The big concern for the panel charged with reviewing the plan, though, is whether the building is “classical” enough.
What does the proposed building look like?
The proposal details a largely subterranean, 33,000-square-foot facility designed by global architecture and engineering firm AECOM. It was presented at the March 19 meeting of the U.S. Commission of Fine Arts, the independent federal agency that advises the president and Congress on matters of design and aesthetics affecting Washington, D.C., including new federal buildings.
The subterranean security screening facility would sit adjacent to President Donald Trump’s multimillion-dollar ballroom (under construction), with an entry point a block away at the edge of Sherman Park and the column-lined exit building directly across the street from the expanded White House building. Visitors would enter the facility and quickly move beneath the park for multiple ID checks and an airport-style security screening through equipment and Secret Service personnel. After, they would wind through a corridor, travel up an escalator, and emerge on the surface level within the secured space of the White House grounds.

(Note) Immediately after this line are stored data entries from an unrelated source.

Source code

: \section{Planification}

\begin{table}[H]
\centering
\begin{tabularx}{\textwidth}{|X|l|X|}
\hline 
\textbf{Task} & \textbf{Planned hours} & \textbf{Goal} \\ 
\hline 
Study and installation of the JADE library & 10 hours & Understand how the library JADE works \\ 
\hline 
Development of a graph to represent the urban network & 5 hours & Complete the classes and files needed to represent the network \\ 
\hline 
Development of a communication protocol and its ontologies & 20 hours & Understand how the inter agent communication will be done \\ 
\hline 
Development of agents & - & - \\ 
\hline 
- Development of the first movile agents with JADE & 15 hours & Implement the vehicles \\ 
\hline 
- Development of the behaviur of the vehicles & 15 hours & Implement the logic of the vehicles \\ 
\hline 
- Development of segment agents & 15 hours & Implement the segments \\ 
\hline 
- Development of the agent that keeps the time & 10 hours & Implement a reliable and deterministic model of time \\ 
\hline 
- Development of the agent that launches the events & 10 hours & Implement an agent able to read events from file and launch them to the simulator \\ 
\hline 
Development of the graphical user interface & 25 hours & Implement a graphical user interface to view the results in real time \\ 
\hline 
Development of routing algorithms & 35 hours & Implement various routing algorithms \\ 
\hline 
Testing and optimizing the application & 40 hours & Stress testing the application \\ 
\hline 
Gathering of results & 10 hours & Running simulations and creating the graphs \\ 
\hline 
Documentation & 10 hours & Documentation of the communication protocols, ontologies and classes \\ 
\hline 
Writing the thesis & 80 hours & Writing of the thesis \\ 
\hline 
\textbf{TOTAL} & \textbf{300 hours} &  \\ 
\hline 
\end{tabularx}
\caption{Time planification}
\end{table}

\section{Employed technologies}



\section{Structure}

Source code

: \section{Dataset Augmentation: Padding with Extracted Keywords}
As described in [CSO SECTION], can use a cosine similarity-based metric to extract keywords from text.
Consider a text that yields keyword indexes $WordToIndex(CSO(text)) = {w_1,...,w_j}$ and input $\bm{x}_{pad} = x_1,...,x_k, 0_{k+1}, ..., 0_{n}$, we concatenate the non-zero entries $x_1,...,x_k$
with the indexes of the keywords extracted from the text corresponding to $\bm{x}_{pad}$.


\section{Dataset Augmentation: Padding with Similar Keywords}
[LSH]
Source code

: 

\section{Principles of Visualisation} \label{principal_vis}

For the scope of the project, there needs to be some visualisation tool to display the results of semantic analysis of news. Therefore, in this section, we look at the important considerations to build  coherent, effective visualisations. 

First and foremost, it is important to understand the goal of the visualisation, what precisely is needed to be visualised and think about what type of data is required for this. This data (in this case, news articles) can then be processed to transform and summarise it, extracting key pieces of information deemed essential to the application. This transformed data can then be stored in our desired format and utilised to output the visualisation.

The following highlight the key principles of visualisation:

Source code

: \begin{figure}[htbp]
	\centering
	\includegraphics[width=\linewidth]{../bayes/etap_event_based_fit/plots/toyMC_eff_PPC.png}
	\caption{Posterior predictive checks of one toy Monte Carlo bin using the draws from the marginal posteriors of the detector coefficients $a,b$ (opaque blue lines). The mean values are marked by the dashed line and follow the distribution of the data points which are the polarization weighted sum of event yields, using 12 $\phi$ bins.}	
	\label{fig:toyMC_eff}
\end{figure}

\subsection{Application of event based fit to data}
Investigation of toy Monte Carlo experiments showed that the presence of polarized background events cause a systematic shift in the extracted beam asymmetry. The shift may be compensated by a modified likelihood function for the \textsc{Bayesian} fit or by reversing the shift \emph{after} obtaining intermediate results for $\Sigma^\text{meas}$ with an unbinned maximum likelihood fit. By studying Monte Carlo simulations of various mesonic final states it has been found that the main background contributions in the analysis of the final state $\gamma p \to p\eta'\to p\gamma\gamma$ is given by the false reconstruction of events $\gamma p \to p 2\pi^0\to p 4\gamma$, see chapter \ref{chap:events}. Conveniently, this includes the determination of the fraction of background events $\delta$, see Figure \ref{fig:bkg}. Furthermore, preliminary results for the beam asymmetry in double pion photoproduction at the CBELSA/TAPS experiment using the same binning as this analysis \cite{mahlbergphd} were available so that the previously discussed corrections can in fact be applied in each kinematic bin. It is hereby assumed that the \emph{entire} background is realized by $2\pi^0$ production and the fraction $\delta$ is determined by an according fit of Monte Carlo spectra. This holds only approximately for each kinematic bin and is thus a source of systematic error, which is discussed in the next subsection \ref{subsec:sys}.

Renderings of the design presented during the Commission on Fine Arts meeting were met with predictable critiques, tempered with support for the overall project. Commission member Mary Anne Carter, the Trump-appointed chair of the National Endowment for the Arts, focused on the entrance to the facility, which is carved into the edge of Sherman Park and lined with a curving retaining wall of concrete and limestone.
“The entrance, although I love the curve, it doesn’t seem to match the overall appearance of everything else,” Carter said. “It seems odd. That is a lot of concrete. Are you proposing any artwork, any carvings, etchings, public art, anything to maybe make it look less brutal?”
The commission’s vice-chair, James McCrery, focused on the few parts of the proposed building that can be seen at the ground level. One is a modest, 18-foot-tall rectangular building with a sloping roof supported by a perimeter of limestone-clad columns. The other is a below-grade ramp and entrance that visitors would use to go from the street level into the facility. “There’s this thing called the president’s executive order on architecture, and I think you really need to study that,” McCrery said.
He was referring to Trump’s July 2025 executive order “Making Federal Architecture Beautiful Again,” which calls for classical and traditional architecture to be the preferred styles for all federal buildings. In McCrery’s view, AECOM’s design does not qualify as sufficiently classical. Perhaps unsurprisingly, other commission members agreed. The commission’s seven-member body is presidentially appointed. In October 2025, Trump made the uncommon move of firing the panel and replacing all members with appointees who have enthusiastically supported his architectural tendencies.
McCrery is a longtime board member of the National Civic Art Society, the group that helped draft the executive order on architecture. He’s also the original architect of the ballroom project that led to the surprise demolition of the East Wing of the White House.
“It’s difficult for me to say stuff like this but I’m obligated to say it. I think that AECOM would be much better served, and this project much better served, if you were to retain, in some way, in some manner, an architect who is very familiar with and committed to the classical language of architecture,” McCrery said during the hearing. “I like the project. I don’t like the design.”
AECOM pledged to revisit the design, and the Commission on Fine Arts expects to review it again at its next meeting on April 16.
Formal approval could come quickly, and many are hoping it does. The project was submitted for review by the Executive Office of the President in cooperation with the U.S. Secret Service and the National Park Service, which oversees Sherman Park. The stars may be aligning for the project to move ahead, partly due to the construction work already underway on the site of the demolished East Wing.
“This isn’t a new idea. We have been looking at this for 20 years trying to find the right solution,” said Stohs. “This is just a good opportunity given that the entirety of the site is under construction.”
Work could start as soon as August, and the project could be complete by July 2028.